Schwarzenegger: “The result of the propositions failing on May 19th will mean $6 billion in additional severe cuts.”
TV Ad: “It could get even worse. We could lose another 43,000 teachers, see class sizes increase and more schools close.”
Steinberg: “You’re then talking about real impacts on the programs, the investments and the people that matter.”
Here’s the answer from Sacramento State Communications Professor Barbara O’Connor:
O’Connor: “It won’t really hurt the politicians if you vote no, it will hurt you – from the teacher, from the fire fighter.”
O’Connor calls this message “fear-appeal.” And the campaign and the politicians who support the measures are clearly on the same page. On Thursday, the governor is releasing two new budget proposals: one if the measures pass, one if they don’t. The campaign against Prop 1A, naturally, is crying foul. Here’s spokesman Mike Roth:
Roth: “Releasing these numbers one week before the election is an obvious attempt to scare voters into voting for these failing measures. And this is another in a series of tactics that the governor’s using to mislead the voters.”

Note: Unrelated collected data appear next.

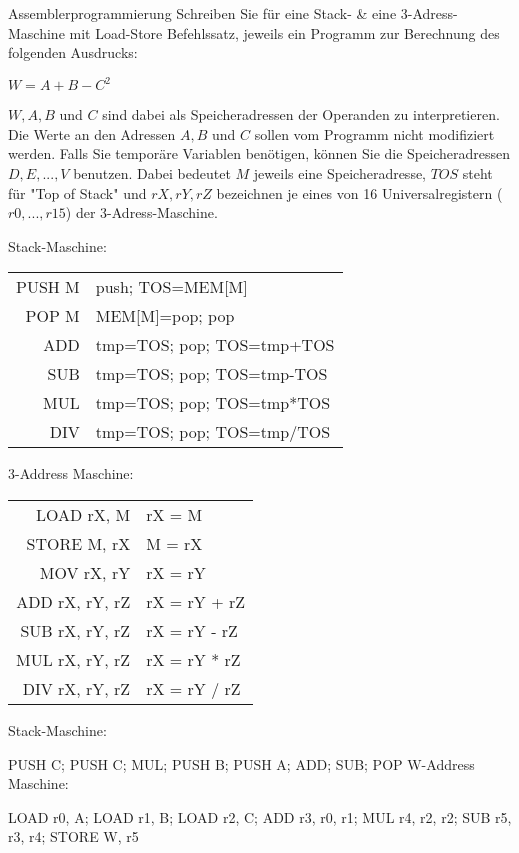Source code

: \documentclass{article}
\begin{document}
\begin{exercise}{Assemblerprogrammierung}
  Schreiben Sie für eine Stack- \& eine 3-Adress-Maschine mit Load-Store Befehlssatz, jeweils ein Programm zur Berechnung des folgenden Ausdrucks:\points[8]\par
  \begin{center}$W = A + B - C^2$\end{center}
  $W, A, B$ und $C$ sind dabei als Speicheradressen der Operanden zu interpretieren. Die Werte an den Adressen $A, B$ und $C$ sollen vom Programm nicht modifiziert werden. Falls Sie temporäre Variablen benötigen, können Sie die Speicheradressen $D, E, ..., V$ benutzen. Dabei bedeutet $M$ jeweils eine Speicheradresse, $TOS$ steht für "Top of Stack" und $rX, rY, rZ$ bezeichnen je eines von 16 Universalregistern ($r0, ..., r15$) der 3-Adress-Maschine.

  \begin{multicols}{2}
    Stack-Maschine:\par
    \begin{tabular}{|r|l|}
      \hline
      PUSH M & push; TOS=MEM[M]          \\
      POP M  & MEM[M]=pop; pop           \\
      ADD    & tmp=TOS; pop; TOS=tmp+TOS \\
      SUB    & tmp=TOS; pop; TOS=tmp-TOS \\
      MUL    & tmp=TOS; pop; TOS=tmp*TOS \\
      DIV    & tmp=TOS; pop; TOS=tmp/TOS \\
      \hline
    \end{tabular}
    \columnbreak

    3-Address Maschine:\par
    \begin{tabular}{|r|l|}
      \hline
      LOAD rX, M     & rX = M       \\
      STORE M, rX    & M = rX       \\
      MOV rX, rY     & rX = rY      \\
      ADD rX, rY, rZ & rX = rY + rZ \\
      SUB rX, rY, rZ & rX = rY - rZ \\
      MUL rX, rY, rZ & rX = rY * rZ \\
      DIV rX, rY, rZ & rX = rY / rZ \\
      \hline
    \end{tabular}
  \end{multicols}

  \begin{solution}
    Stack-Maschine:\par PUSH C; PUSH C; MUL; PUSH B; PUSH A; ADD; SUB; POP W-Address Maschine:\par LOAD r0, A; LOAD r1, B; LOAD r2, C; ADD r3, r0, r1; MUL r4, r2, r2;  SUB r5, r3, r4; STORE W, r5
  \end{solution}
\end{exercise}
\end{document}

But backers say that’s the reality of the budget crisis. And besides, says Barbara O’Connor …
O’Connor: “I think that’s their only choice.”
Why? Look at the polls, she says. Voters aren’t sold on five of the six measures.
O’Connor: “I don’t think they have a magnitude check of what these cuts will look like if propositions don’t pass, and that’s the need for the fear-appeal.”
In fact, the Yes campaign started off with a reform message – that is, pass these measures to clean up Sacramento’s budget mess. But so far, voters aren’t buying. Adam Mendelsohn is a top political advisor to Governor Schwarzenegger and one of the brains behind the Yes on 1A-through-1F campaign.
Mendelsohn: “It’s a matter of an electorate who’s very frustrated and very angry and what we have seen is that there’s just a lot of confusion about what these initiatives mean.”
And they’re reacting the opposite way from what Mendelsohn would like.
Mendelsohn: “What you’re seeing in a lot of the research is people feel like if they vote no, somehow that’s going to send a message to Sacramento and tell the politicians that they don’t like them.”
Driving that point home is Prop 1F, which polls suggest will pass by a wide margin. It would prevent lawmakers from getting a pay hike when the state runs a deficit. The other five measures aren’t even close. Mendelsohn says the campaign’s biggest challenge is turning that frustration with Sacramento around – in just nine weeks. Similar campaigns usually last at least a year.
Mendelsohn: “There’s no doubt if you had time to go sit down and walk every voting person in California through the details of these initiatives, I have no doubt we would win this with 80 percent.”
Well, maybe not 80 percent, says O’Connor, but certainly better than where the measures stand now. Polls show support for Props 1A through 1E down in the 30s or 40s. O’Connor says the Yes campaign’s short TV ads don’t have nearly enough details to get their message across.
O’Connor: “These are complicated arguments, they’re complicated propositions, and you have to have a message that deals with two or three major themes. And fear-appeals in a 30-second ad just don’t do it with a group of angry voters.”
That’s why Mike Roth and the No on 1A campaign feel pretty good about themselves right now – even though they’re being vastly outspent. They’ve got a TV ad running urging voters to look at the measure’s “fine print” – and they’re going around the state talking to voters. Besides, Roth’s team has another dynamic in its favor: since 1970, Californians have opposed more ballot measures than they’ve approved.
Roth: “We on the No side really don’t have to do much. We’re very fortunate in this campaign, that the more the proponents of these measures put these misleading ads on TV, I think the voters are turning off.”
Still, observers say this is an election like no other: a budget crisis, a rushed campaign and an extremely unpredictable turnout – far too many question marks for either side to take the voters for granted.